Mis primeros recuerdos ya son conmigo amándola sin medida, y fue así hasta el día en que ella partió - es así hasta hoy, por lo demás. Ella fue mi búsqueda en las noches de pesadilla, mi consuelo en los momentos de desesperación, mi comodidad siempre que la vida decía no. Fue mi norte, mi sur, mi este-oeste, allá afuera y dentro de mí. Me encantaba reposar mi cabeza en su regazo, frente a la TV, mientras ella me contaba de los actores de su época. Me quedaba al lado de la cocina, mientras ella cocinaba, oyendo contar sobre los enredos de las novelas que había leído, sobre las personas que había conocido, sobre su infancia, su novia con mi padre, su amor por mi abuelo.

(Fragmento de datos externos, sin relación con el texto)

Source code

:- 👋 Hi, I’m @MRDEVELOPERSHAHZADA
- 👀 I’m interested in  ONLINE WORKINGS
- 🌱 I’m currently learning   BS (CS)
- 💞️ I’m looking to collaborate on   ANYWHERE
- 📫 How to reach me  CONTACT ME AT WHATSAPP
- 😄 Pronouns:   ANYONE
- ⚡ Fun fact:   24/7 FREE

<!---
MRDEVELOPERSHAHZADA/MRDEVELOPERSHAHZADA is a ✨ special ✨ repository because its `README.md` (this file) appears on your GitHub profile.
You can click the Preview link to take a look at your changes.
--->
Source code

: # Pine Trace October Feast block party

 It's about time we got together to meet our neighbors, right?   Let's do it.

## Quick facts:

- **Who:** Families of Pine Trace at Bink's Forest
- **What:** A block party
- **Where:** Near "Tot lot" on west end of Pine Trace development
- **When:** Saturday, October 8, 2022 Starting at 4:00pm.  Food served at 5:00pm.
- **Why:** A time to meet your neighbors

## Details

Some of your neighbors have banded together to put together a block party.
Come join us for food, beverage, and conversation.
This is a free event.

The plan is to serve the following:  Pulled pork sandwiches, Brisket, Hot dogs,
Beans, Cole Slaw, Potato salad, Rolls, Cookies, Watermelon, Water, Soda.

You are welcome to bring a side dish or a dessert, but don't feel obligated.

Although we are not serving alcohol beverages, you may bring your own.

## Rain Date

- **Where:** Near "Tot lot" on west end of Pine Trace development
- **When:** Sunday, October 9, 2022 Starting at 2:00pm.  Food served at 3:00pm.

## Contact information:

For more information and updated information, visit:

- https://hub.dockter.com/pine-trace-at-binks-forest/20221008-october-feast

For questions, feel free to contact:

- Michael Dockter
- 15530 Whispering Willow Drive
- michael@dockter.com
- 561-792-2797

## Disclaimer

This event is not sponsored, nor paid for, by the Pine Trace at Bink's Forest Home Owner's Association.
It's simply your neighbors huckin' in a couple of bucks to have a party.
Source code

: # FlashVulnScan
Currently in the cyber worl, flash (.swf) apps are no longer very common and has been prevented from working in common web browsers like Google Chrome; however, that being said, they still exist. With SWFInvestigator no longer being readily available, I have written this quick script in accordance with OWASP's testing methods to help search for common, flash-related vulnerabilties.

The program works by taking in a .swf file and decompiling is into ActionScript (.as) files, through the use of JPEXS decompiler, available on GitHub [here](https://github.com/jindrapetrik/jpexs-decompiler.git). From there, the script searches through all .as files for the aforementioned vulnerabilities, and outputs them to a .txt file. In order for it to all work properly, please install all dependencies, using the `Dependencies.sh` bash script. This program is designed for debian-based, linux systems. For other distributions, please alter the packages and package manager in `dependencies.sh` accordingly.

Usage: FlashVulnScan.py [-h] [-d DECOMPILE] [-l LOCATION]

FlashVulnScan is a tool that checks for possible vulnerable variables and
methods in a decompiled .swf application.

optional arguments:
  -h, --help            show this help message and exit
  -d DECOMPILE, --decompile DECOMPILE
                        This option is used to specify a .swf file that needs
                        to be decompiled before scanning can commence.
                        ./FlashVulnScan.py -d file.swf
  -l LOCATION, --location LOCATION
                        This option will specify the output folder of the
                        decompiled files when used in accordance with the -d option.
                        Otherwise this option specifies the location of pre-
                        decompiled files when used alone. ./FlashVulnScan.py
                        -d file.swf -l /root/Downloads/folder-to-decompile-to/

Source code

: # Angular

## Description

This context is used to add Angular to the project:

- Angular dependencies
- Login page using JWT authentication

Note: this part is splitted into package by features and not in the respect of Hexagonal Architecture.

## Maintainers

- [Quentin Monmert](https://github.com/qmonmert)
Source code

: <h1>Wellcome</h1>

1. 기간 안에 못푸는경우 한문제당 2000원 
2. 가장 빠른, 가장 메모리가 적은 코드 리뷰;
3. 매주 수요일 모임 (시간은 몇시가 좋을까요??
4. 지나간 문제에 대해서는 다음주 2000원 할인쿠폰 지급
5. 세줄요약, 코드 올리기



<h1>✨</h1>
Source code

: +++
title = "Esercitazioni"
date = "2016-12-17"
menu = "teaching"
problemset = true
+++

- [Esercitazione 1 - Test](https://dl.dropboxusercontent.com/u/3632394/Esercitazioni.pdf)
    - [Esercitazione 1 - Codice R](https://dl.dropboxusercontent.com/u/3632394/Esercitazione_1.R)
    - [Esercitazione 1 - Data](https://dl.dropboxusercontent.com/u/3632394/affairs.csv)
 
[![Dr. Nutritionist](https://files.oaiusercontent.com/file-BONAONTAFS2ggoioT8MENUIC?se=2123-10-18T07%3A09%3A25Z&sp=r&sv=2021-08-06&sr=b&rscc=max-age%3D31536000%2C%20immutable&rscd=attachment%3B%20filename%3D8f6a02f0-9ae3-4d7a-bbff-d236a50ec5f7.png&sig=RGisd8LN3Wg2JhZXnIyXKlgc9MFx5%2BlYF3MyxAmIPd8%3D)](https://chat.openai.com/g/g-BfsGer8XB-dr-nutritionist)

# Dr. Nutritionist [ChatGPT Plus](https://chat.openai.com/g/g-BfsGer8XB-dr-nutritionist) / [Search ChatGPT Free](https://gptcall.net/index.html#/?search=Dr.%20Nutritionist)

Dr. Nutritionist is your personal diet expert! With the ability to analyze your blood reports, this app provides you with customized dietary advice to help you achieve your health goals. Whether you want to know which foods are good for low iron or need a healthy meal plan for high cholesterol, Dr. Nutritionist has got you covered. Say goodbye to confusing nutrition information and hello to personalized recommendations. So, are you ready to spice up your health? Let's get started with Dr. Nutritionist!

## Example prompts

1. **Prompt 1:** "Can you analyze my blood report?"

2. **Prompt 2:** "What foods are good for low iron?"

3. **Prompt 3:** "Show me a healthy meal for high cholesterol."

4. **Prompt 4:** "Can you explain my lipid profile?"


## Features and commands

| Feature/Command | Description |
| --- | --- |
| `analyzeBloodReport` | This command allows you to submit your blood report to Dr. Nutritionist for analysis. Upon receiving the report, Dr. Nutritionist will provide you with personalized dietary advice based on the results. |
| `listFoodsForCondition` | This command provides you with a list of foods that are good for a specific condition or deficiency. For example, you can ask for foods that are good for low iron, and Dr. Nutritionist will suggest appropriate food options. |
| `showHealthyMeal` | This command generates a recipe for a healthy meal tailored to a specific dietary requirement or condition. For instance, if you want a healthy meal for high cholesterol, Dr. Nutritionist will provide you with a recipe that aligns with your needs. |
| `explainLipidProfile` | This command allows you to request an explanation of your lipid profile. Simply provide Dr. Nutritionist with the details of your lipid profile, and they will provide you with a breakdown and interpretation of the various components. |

Ella amaba a la familia, amaba las fiestas, amaba vivir. Hered de ella - y por ella - mi gusto por películas y libros, mis años aprendiendo piano, mi terquedad en sonreír, a pesar de todo y de todos. Mi vida está rodeada por mi madre, todo lo tiene, su olor, los sabores de sus cafés de la tarde, los colores de la Navidad, la misa, el carnaval. Ella era mi más fervorosa fan, creía en mí, torcía verdaderamente por mí. Y yo conseguí volver de mis descanches porque no me permitía lastimarla.
Hacía por mí y por ella, éramos yo y ella siempre. Ah, y como aquella mujer también sabía ser ácida, con palabras que daban fondo, cuando era necesario, sin embargo, todo era amor y saber de eso me bastaba. Dejarla ir fue la más dolorida actitud que pude tomar.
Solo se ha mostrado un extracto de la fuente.